J&J rushed tests of its baby powder, complicating results, review finds

Johnson & Johnson rushed to test its baby powder after the FDA found asbestos in a bottle. However, a Wall Street Journal review of lab reports released by J&J show the company's push for rapid testing complicated the test results. 

J&J recalled the product Oct. 18 after the FDA said testing by AMA Analytical Services, a lab in Lanham, Md., found trace amounts of asbestos in J&J's baby powder. On Oct. 30, J&J said it found no trace of asbestos in follow up tests. 

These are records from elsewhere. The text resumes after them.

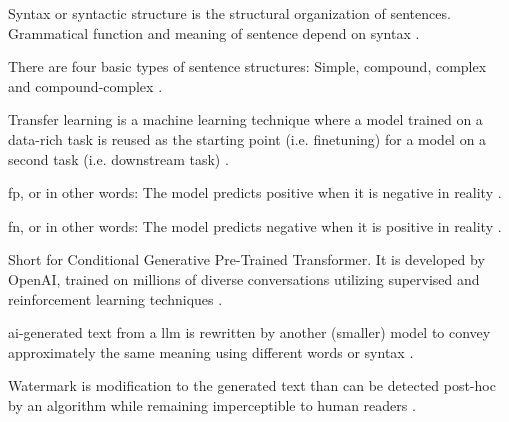 \begin{definition}
    [Syntax]
    Syntax or syntactic structure is the structural organization of sentences.
    Grammatical function and meaning of sentence depend on syntax \cite{kurt_pehlivanoglu_comparative_2024}.
\end{definition}

\begin{definition}
    There are four basic types of sentence structures: Simple, compound, complex and compound-complex \cite{kurt_pehlivanoglu_comparative_2024}.
\end{definition}

\begin{definition}
    Transfer learning is a machine learning technique where a model trained on a data-rich task is 
    reused as the starting point (i.e. finetuning) for a model on a second task (i.e. downstream task) \cite{palivela_optimization_2021}.
\end{definition}

\begin{definition}
    \ac{fp}, or in other words: The model predicts positive when it is negative in reality \cite{palivela_optimization_2021}.
\end{definition}

\begin{definition}
    \ac{fn}, or in other words: The model predicts negative when it is positive in reality \cite{palivela_optimization_2021}.
\end{definition}

\begin{definition}
    [ChatGPT]
    Short for Conditional Generative Pre-Trained Transformer.
    It is developed by OpenAI, trained on millions of diverse conversations utilizing supervised and reinforcement learning techniques \cite{kurt_pehlivanoglu_comparative_2024}.
\end{definition}

\begin{definition}
    \ac{ai}-generated text from a \ac{llm} is rewritten by another (smaller) model to convey approximately the same meaning using different words or syntax \cite{krishna_paraphrasing_2023}.
\end{definition}

\begin{definition}
    [Watermark]
    Watermark is modification to the generated text than can be detected post-hoc by an algorithm while remaining imperceptible to human readers \cite{krishna_paraphrasing_2023}.
\end{definition}

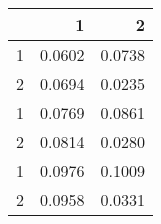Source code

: \begin{tabular}{lrr}
\toprule
{} &       1 &       2 \\
\midrule
1 &  0.0602 &  0.0738 \\
2 &  0.0694 &  0.0235 \\
1 &  0.0769 &  0.0861 \\
2 &  0.0814 &  0.0280 \\
1 &  0.0976 &  0.1009 \\
2 &  0.0958 &  0.0331 \\
\bottomrule
\end{tabular}
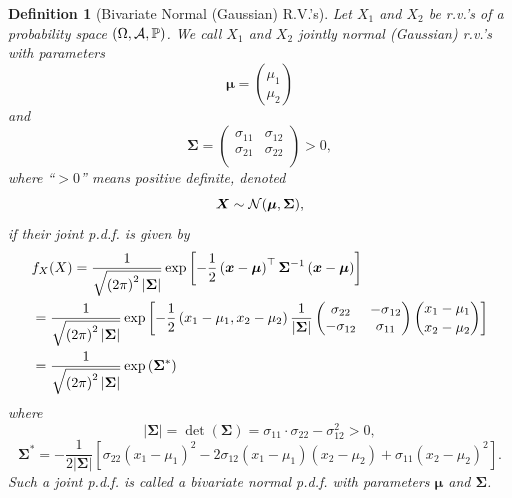 \documentclass[openany,12pt]{book}
\newtheorem{definition}{Definition}[chapter]
\begin{document}
\begin{definition}[Bivariate Normal (Gaussian) R.V.'s]
  Let $X_{1}$ and $X_{2}$ be r.v.'s of a probability space $(\Omega,\ma,\mathbb{P})$. We call $X_{1}$ and $X_{2}$ jointly normal (Gaussian) r.v.'s with parameters
  \[\bm{\mu}=\binom{\mu_{1}}{\mu_{2}}\]
  and
  \[\bm{\Sigma} = \begin{pmatrix}
      \sigma_{11} & \sigma_{12} \\
      \sigma_{21} & \sigma_{22} \\
    \end{pmatrix} > 0,\]
  where ``$>0$'' means positive definite, denoted \[\mX\sim \mathcal{N}(\bm{\mu},\bm{\Sigma}),\] if their joint p.d.f. is given by
  \[\begin{aligned}
       & f_{X}(X)= \frac{1}{\sqrt{{(2\pi)}^{2}\left|\bm{\Sigma}\right|}}\exp\left[ - \frac{1}{2}\left(\mx -\bm{\mu} \right)^{\top}\bm{\Sigma}_{}^{-1}\left( \mx-\bm{\mu} \right) \right]                                                               \\
       & = \frac{1}{\sqrt{{(2\pi)}^{2}\left|\bm{\Sigma}\right|}}\exp\left[ - \frac{1}{2}\left( x_{1} - \mu_{1}, x_{2} - \mu_{2} \right)\frac{1}{\left| \bm{\Sigma} \right|}\begin{pmatrix}
          \sigma_{22}   & {- \sigma}_{12} \\
          - \sigma_{12} & \sigma_{11}     \\
        \end{pmatrix} \binom{x_{1} - \mu_{1}}{x_{2} - \mu_{2}} \right] \\
       & = \frac{1}{\sqrt{{(2\pi)}^{2}\left|\bm{\Sigma}\right|}}\exp\left(\bm{\Sigma}_{}^* \right)
    \end{aligned}\]
  where
  \[\left|\bm{\Sigma}\right| = \det\left( \bm{\Sigma} \right)= \sigma_{11} \cdot \sigma_{22} - \sigma_{12}^{2} > 0,\]
  \[\bm{\Sigma}_{}^*=- \frac{1}{2\left| \bm{\Sigma} \right|}\left[ \sigma_{22}\left( x_{1} - \mu_{1} \right)^{2} - 2\sigma_{12}\left( x_{1} - \mu_{1} \right)\left( x_{2} - \mu_{2} \right) + \sigma_{11}\left( x_{2} - \mu_{2} \right)^{2} \right].\]
  Such a joint p.d.f. is called a bivariate normal p.d.f. with parameters
  $\bm{\mu}$ and $\bm{\Sigma}$.
\end{definition}
\end{document}
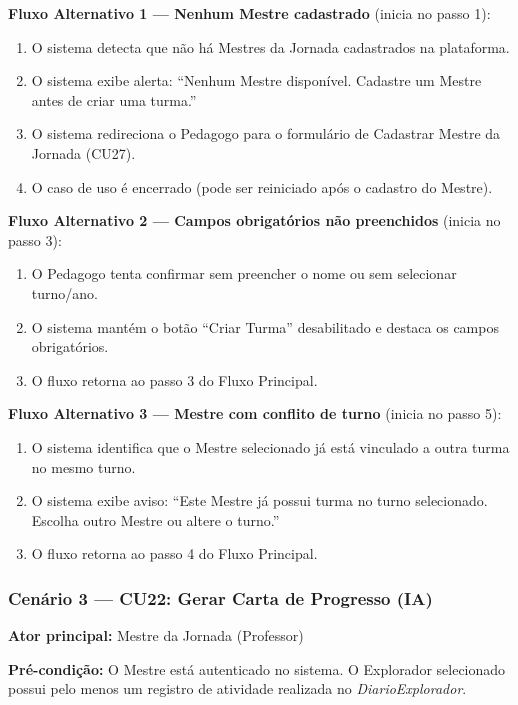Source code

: \documentclass[12pt, a4paper]{article}
\begin{document}
\textbf{Fluxo Alternativo 1 --- Nenhum Mestre cadastrado} (inicia no passo 1):
\begin{enumerate}
    \item O sistema detecta que não há Mestres da Jornada cadastrados na plataforma.
    \item O sistema exibe alerta: ``Nenhum Mestre disponível. Cadastre um Mestre antes de criar uma turma.''
    \item O sistema redireciona o Pedagogo para o formulário de Cadastrar Mestre da Jornada (CU27).
    \item O caso de uso é encerrado (pode ser reiniciado após o cadastro do Mestre).
\end{enumerate}

\textbf{Fluxo Alternativo 2 --- Campos obrigatórios não preenchidos} (inicia no passo 3):
\begin{enumerate}
    \item O Pedagogo tenta confirmar sem preencher o nome ou sem selecionar turno/ano.
    \item O sistema mantém o botão ``Criar Turma'' desabilitado e destaca os campos obrigatórios.
    \item O fluxo retorna ao passo 3 do Fluxo Principal.
\end{enumerate}

\textbf{Fluxo Alternativo 3 --- Mestre com conflito de turno} (inicia no passo 5):
\begin{enumerate}
    \item O sistema identifica que o Mestre selecionado já está vinculado a outra turma no mesmo turno.
    \item O sistema exibe aviso: ``Este Mestre já possui turma no turno selecionado. Escolha outro Mestre ou altere o turno.''
    \item O fluxo retorna ao passo 4 do Fluxo Principal.
\end{enumerate}

\bigskip

\subsubsection*{Cenário 3 --- CU22: Gerar Carta de Progresso (IA)}

\noindent\textbf{Ator principal:} Mestre da Jornada (Professor)

\noindent\textbf{Pré-condição:} O Mestre está autenticado no sistema. O Explorador
selecionado possui pelo menos um registro de atividade realizada no
\textit{DiarioExplorador}.
\end{document}
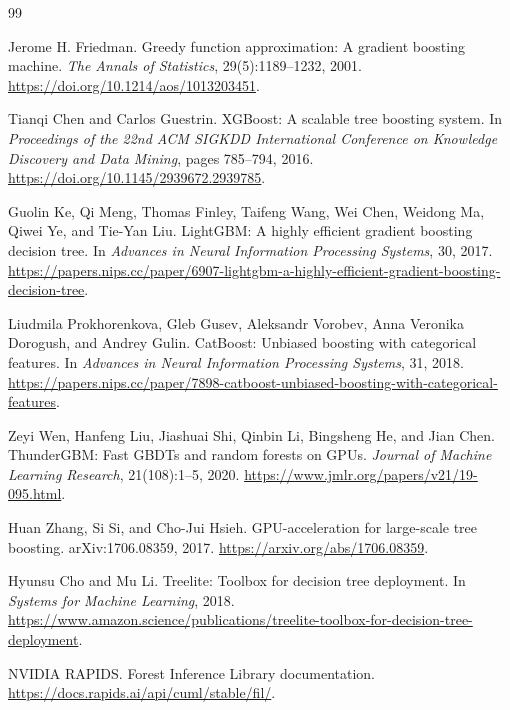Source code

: \documentclass[11pt]{article}
\begin{document}
\begin{thebibliography}{99}
\raggedright

Jerome H. Friedman.
\newblock Greedy function approximation: A gradient boosting machine.
\newblock \emph{The Annals of Statistics}, 29(5):1189--1232, 2001.
\newblock \url{https://doi.org/10.1214/aos/1013203451}.

Tianqi Chen and Carlos Guestrin.
\newblock XGBoost: A scalable tree boosting system.
\newblock In \emph{Proceedings of the 22nd ACM SIGKDD International Conference
on Knowledge Discovery and Data Mining}, pages 785--794, 2016.
\newblock \url{https://doi.org/10.1145/2939672.2939785}.

Guolin Ke, Qi Meng, Thomas Finley, Taifeng Wang, Wei Chen, Weidong Ma, Qiwei Ye,
and Tie-Yan Liu.
\newblock LightGBM: A highly efficient gradient boosting decision tree.
\newblock In \emph{Advances in Neural Information Processing Systems}, 30,
2017.
\newblock \url{https://papers.nips.cc/paper/6907-lightgbm-a-highly-efficient-gradient-boosting-decision-tree}.

Liudmila Prokhorenkova, Gleb Gusev, Aleksandr Vorobev, Anna Veronika Dorogush,
and Andrey Gulin.
\newblock CatBoost: Unbiased boosting with categorical features.
\newblock In \emph{Advances in Neural Information Processing Systems}, 31,
2018.
\newblock \url{https://papers.nips.cc/paper/7898-catboost-unbiased-boosting-with-categorical-features}.

Zeyi Wen, Hanfeng Liu, Jiashuai Shi, Qinbin Li, Bingsheng He, and Jian Chen.
\newblock ThunderGBM: Fast GBDTs and random forests on GPUs.
\newblock \emph{Journal of Machine Learning Research}, 21(108):1--5, 2020.
\newblock \url{https://www.jmlr.org/papers/v21/19-095.html}.

Huan Zhang, Si Si, and Cho-Jui Hsieh.
\newblock GPU-acceleration for large-scale tree boosting.
\newblock arXiv:1706.08359, 2017.
\newblock \url{https://arxiv.org/abs/1706.08359}.

Hyunsu Cho and Mu Li.
\newblock Treelite: Toolbox for decision tree deployment.
\newblock In \emph{Systems for Machine Learning}, 2018.
\newblock \url{https://www.amazon.science/publications/treelite-toolbox-for-decision-tree-deployment}.

NVIDIA RAPIDS.
\newblock Forest Inference Library documentation.
\newblock \url{https://docs.rapids.ai/api/cuml/stable/fil/}.


\end{thebibliography}
\end{document}
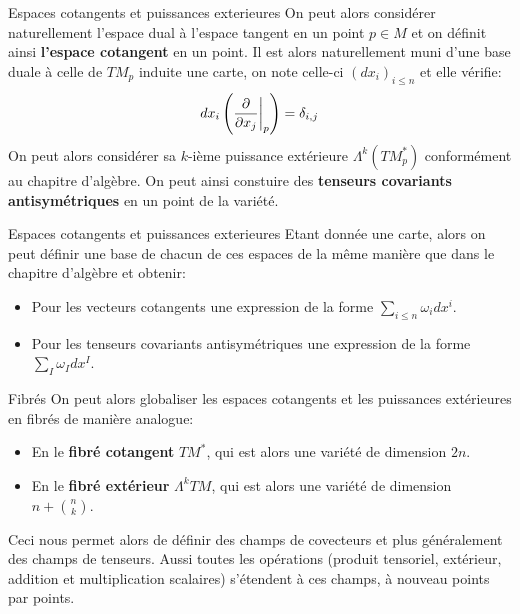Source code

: \documentclass{beamer}
\begin{document}
        \begin{frame}{Espaces cotangents et puissances exterieures}
            On peut alors considérer naturellement l'espace dual à l'espace tangent en un point \( p \in M \) et on définit ainsi \textbf{l'espace cotangent} en un point. Il est alors naturellement muni d'une base duale à celle de $TM_p$ induite une carte, on note celle-ci $(dx_i)_{i \leq n}$ et elle vérifie:
            \[ 
                dx_i\left(\frac{\partial }{\partial x_j}\biggr|_p\right) = \delta_{i, j}
            \]
            On peut alors considérer sa \( k \)-ième puissance extérieure \( \Lambda^k(TM_p^*) \) conformément au chapitre d'algèbre. On peut ainsi constuire des \textbf{tenseurs covariants antisymétriques} en un point de la variété.
        \end{frame} 
        \begin{frame}{Espaces cotangents et puissances exterieures}
            Etant donnée une carte, alors on peut définir une base de chacun de ces espaces de la même manière que dans le chapitre d'algèbre et obtenir:
            \begin{itemize}
               \item Pour les vecteurs cotangents une expression de la forme \( \sum_{i \leq n} \omega_idx^i \).
               \item Pour les tenseurs covariants antisymétriques une expression de la forme \( \sum_{I} \omega_Idx^I \).
            \end{itemize}
        \end{frame} 
        \begin{frame}{Fibrés}
            On peut alors globaliser les espaces cotangents et les puissances extérieures en fibrés de manière analogue:      
            \begin{itemize}
                \item En le \textbf{fibré cotangent} $TM^*$, qui est alors une variété de dimension $2n$.
                \item En le \textbf{fibré extérieur} $\Lambda^kTM$, qui est alors une variété de dimension $n + \binom{n}{k}$.
            \end{itemize}
            Ceci nous permet alors de définir des champs de covecteurs et plus généralement des champs de tenseurs. Aussi toutes les opérations (produit tensoriel, extérieur, addition et multiplication scalaires) s'étendent à ces champs, à nouveau points par points.
        \end{frame}   
\end{document}
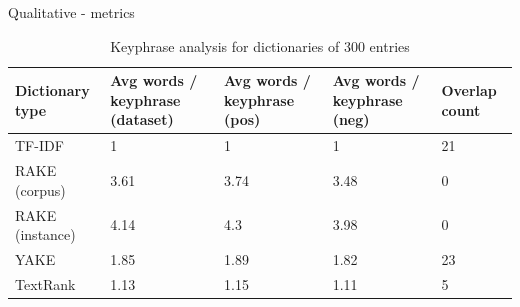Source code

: \documentclass{beamer}
\begin{document}
\begin{frame}{Qualitative - metrics}
    \begin{table}[]
        \centering
        \begin{tabular}{|p{1.5cm}|p{2cm}|p{2cm}|p{2cm}|p{1cm}|}
        \hline
        Dictionary type& Avg words / keyphrase (dataset)& Avg words / keyphrase (pos) &Avg words / keyphrase (neg) & Overlap count\\\hline
        
        TF-IDF &1&1&1&21\\ \hline
        RAKE (corpus)&3.61&3.74&3.48&0\\ \hline
        RAKE (instance)&4.14&4.3&3.98&0\\ \hline
        YAKE&1.85&1.89&1.82&23\\ \hline
        TextRank&1.13&1.15&1.11&5\\ \hline
        
        
        \end{tabular}
        \caption{Keyphrase analysis for dictionaries of 300 entries}
        \label{tab:ke_eval}
    \end{table}

\end{frame}
\end{document}
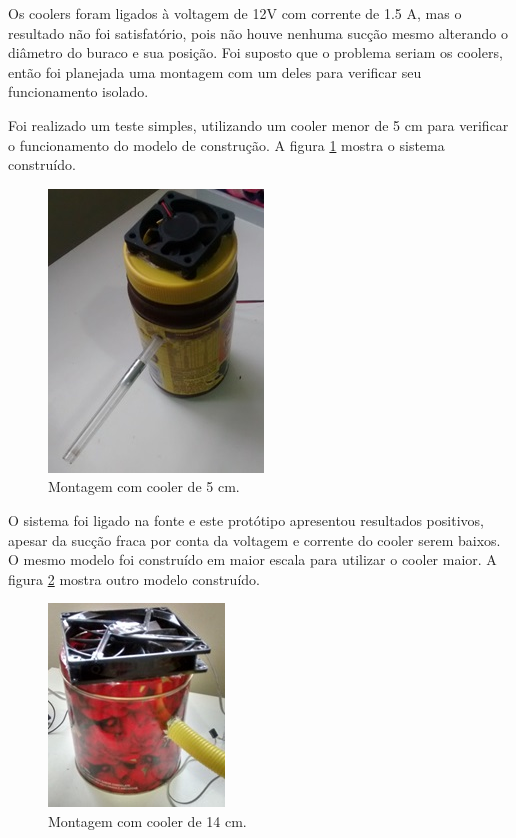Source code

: 		Os coolers foram ligados à voltagem de 12V com corrente de 1.5 A, mas o resultado não foi satisfatório, pois não houve nenhuma sucção mesmo alterando o diâmetro do buraco e sua posição. Foi suposto que o problema seriam os coolers, então foi planejada uma montagem com um deles para verificar seu funcionamento isolado.

		Foi realizado um teste simples, utilizando um cooler menor de 5 cm para verificar o funcionamento do modelo de construção. A figura \ref{img:cooler_5cm} mostra o sistema construído.

		\begin{figure}[H]
			\centering
			\includegraphics[scale=1]{figuras/asppc2_2.jpg}
			\caption{Montagem com cooler de 5 cm.}
			\label{img:cooler_5cm}
		\end{figure}

		O sistema foi ligado na fonte e este protótipo apresentou resultados positivos, apesar da sucção fraca por conta da voltagem e corrente do cooler serem baixos. O mesmo modelo foi construído em maior escala para utilizar o cooler maior. A figura \ref{img:cooler_14cm} mostra outro modelo construído.

		\begin{figure}[H]
			\centering
			\includegraphics[scale=1]{figuras/asppc2_3.jpg}
			\caption{Montagem com cooler de 14 cm.}
			\label{img:cooler_14cm}
		\end{figure}

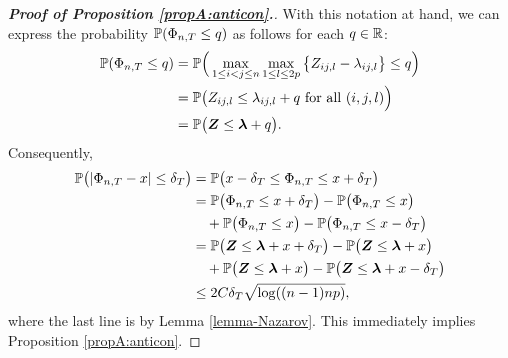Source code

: \begin{proof}[\textnormal{\textbf{Proof of Proposition \ref{propA:anticon}.}}]
With this notation at hand, we can express the probability $\mathbb{P}(\Phi_{n,T} \le q)$ as follows for each $q \in \mathbb{R}$: 
\begin{align*} 
\mathbb{P}(\Phi_{n,T} \le q) 
 & = \mathbb{P} \Big( \max_{1\leq i< j \leq n}\max_{1 \le l \le 2p} \big\{ Z_{ij,l} - \lambda_{ij,l} \big\} \le q \Big) \\
 & = \mathbb{P} \big( Z_{ij,l} \le \lambda_{ij,l} + q \text{ for all } (i,j,l) \Big) \\
 & = \mathbb{P} \big( \boldsymbol{Z} \le \boldsymbol{\lambda} + q \big). 
\end{align*}
Consequently,
\begin{align*}
\mathbb{P}\big( |\Phi_{n,T} - x| \le \delta_T \big) 
 & = \mathbb{P} \big( x - \delta_T \le \Phi_{n,T} \le x + \delta_T \big) \\
 & = \mathbb{P} \big( \Phi_{n,T} \le x + \delta_T \big) - \mathbb{P} \big( \Phi_{n,T} \le x \big) \\
 & \quad + \mathbb{P} \big( \Phi_{n,T} \le x \big) - \mathbb{P} \big( \Phi_{n,T} \le x - \delta_T \big) \\
 & = \mathbb{P} \big( \boldsymbol{Z} \le \boldsymbol{\lambda} + x + \delta_T \big) - \mathbb{P} \big( \boldsymbol{Z} \le \boldsymbol{\lambda} + x \big) \\
 & \quad + \mathbb{P} \big( \boldsymbol{Z} \le \boldsymbol{\lambda} + x \big) - \mathbb{P} \big( \boldsymbol{Z} \le \boldsymbol{\lambda} + x - \delta_T\big) \\
 & \le 2 C \delta_T \sqrt{\log((n-1)np)},
\end{align*} 
where the last line is by Lemma \ref{lemma-Nazarov}. This immediately implies Proposition \ref{propA:anticon}.
\end{proof}


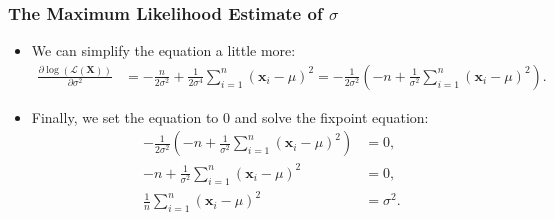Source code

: \begin{frame}
	\frametitle{The Maximum Likelihood Estimate of $\sigma$}
	\begin{itemize}
		\item We can simplify the equation a little more:
		      \begin{align}
			      \frac{\partial \log\left(\mathcal{L}(\mathbf{X})\right)}{\partial \sigma^2} & = -\frac{n}{2\sigma^2} + \frac{1}{2\sigma^4} \sum_{i=1}^{n} (\mathbf{x}_i-\mu)^2 = -\frac{1}{2\sigma^2} \left( -n + \frac{1}{\sigma^2} \sum_{i=1}^{n} (\mathbf{x}_i-\mu)^2\right).
		      \end{align}
		\item Finally, we set the equation to $0$ and solve the fixpoint equation:
		      \begin{align}
			      -\frac{1}{2\sigma^2} \left( -n + \frac{1}{\sigma^2} \sum_{i=1}^{n} (\mathbf{x}_i-\mu)^2\right) & = 0,        \\
			      -n + \frac{1}{\sigma^2} \sum_{i=1}^{n} (\mathbf{x}_i-\mu)^2                                    & = 0,        \\
			      \frac{1}{n} \sum_{i=1}^{n} (\mathbf{x}_i-\mu)^2                                                & = \sigma^2.
		      \end{align}
	\end{itemize}
\end{frame}


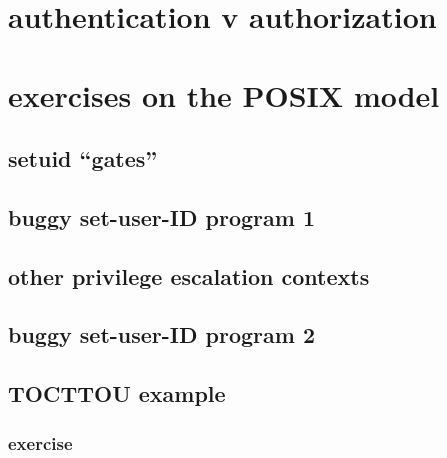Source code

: \section{authentication v authorization}


\section{exercises on the POSIX model}


\subsection{setuid ``gates''}


\subsection{buggy set-user-ID program 1}


\subsection{other privilege escalation contexts}


\subsection{buggy set-user-ID program 2}


\subsection{TOCTTOU example}




\subsubsection{exercise}

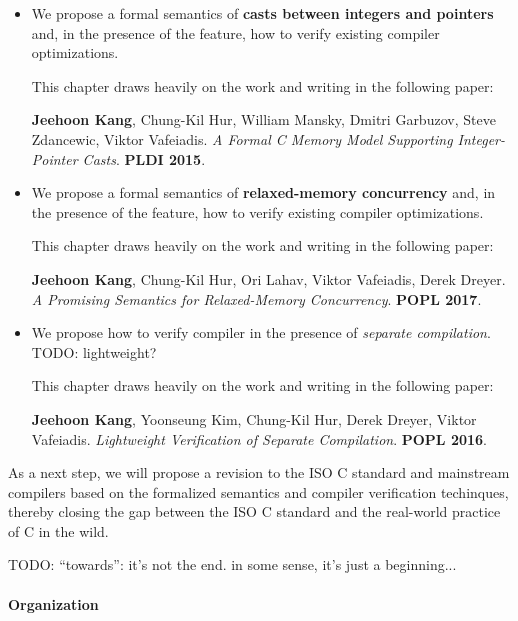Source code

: %
\begin{itemize}
\item We propose a formal semantics of \textbf{casts between integers and pointers} and, in the
  presence of the feature, how to verify existing compiler optimizations.

  This chapter draws heavily on the work and writing in the following paper:

  {\small \cite{intptrcast} \textbf{Jeehoon Kang}, Chung-Kil Hur, William Mansky, Dmitri Garbuzov,
    Steve Zdancewic, Viktor Vafeiadis.  \emph{A Formal C Memory Model Supporting Integer-Pointer
      Casts}.  \textbf{PLDI 2015}.}

\item We propose a formal semantics of \textbf{relaxed-memory concurrency} and, in the presence of
  the feature, how to verify existing compiler optimizations.

  This chapter draws heavily on the work and writing in the following paper:

  {\small \cite{promising} \textbf{Jeehoon Kang}, Chung-Kil Hur, Ori Lahav, Viktor Vafeiadis, Derek
    Dreyer.  \emph{A Promising Semantics for Relaxed-Memory Concurrency}.  \textbf{POPL 2017}.}

\item We propose how to verify compiler in the presence of \emph{separate compilation}.  TODO:
  lightweight?

  This chapter draws heavily on the work and writing in the following paper:

  {\small \cite{sepcomp} \textbf{Jeehoon Kang}, Yoonseung Kim, Chung-Kil Hur, Derek Dreyer, Viktor
    Vafeiadis.  \emph{Lightweight Verification of Separate Compilation}.  \textbf{POPL 2016}.}
\end{itemize}

As a next step, we will propose a revision to the ISO C standard and mainstream compilers based on
the formalized semantics and compiler verification techinques, thereby closing the gap between the
ISO C standard and the real-world practice of C in the wild.

TODO: ``towards'': it's not the end.  in some sense, it's just a beginning...



\paragraph{Organization}

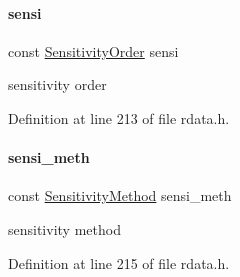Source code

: \mbox{\label{classamici_1_1_return_data_ae273fd99697cf0308e7471d822c22d7f}} 
\paragraph{\texorpdfstring{sensi}{sensi}}
{\footnotesize\ttfamily const \mbox{\hyperlink{namespaceamici_aaa03ec2f8c4d5323b98d71134a462fda}{Sensitivity\+Order}} sensi}

sensitivity order 

Definition at line 213 of file rdata.\+h.

\mbox{\label{classamici_1_1_return_data_ab761d3023398d7f741a0cfc342dc29f5}} 
\paragraph{\texorpdfstring{sensi\+\_\+meth}{sensi\_meth}}
{\footnotesize\ttfamily const \mbox{\hyperlink{namespaceamici_aa0fa493529f6872e7e776b91fbbf38f9}{Sensitivity\+Method}} sensi\+\_\+meth}

sensitivity method 

Definition at line 215 of file rdata.\+h.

The WSJ reviewed lab reports of the companies J&J hired to complete the testing and found that RJ Lee Group, a lab in Monroeville, Pa., changed its normal testing practices to meet J&J's quick timeline. 

The lab used a testing room it normally uses to analyze gunshot residue in crime scene investigations to test the baby powder, in addition to a regular testing room. The sample from the regular room found no trace of asbestos, but the room typically reserved for gunshot residue did find trace amounts of asbestos. 

The lab later said the room it uses for gunshot residue was contaminated by an air conditioner, so the baby powder sample tests from that room were unreliable. 

A second lab, Bureau Veritas North America in Kennesaw, Ga., told J&J its preliminary tests found no asbestos, but according to the WSJ it hadn't completed its testing when J&J announced that follow up tests found no trace of asbestos. 

J&J told the WSJ that different samples from the same bottle could produce different results because the contamination may not be uniform. It added that it is continuing to test samples of its baby powder. 

J&J is currently fighting lawsuits from nearly 100,000 plaintiffs that allege the baby powder caused ovarian cancer and mesothelioma.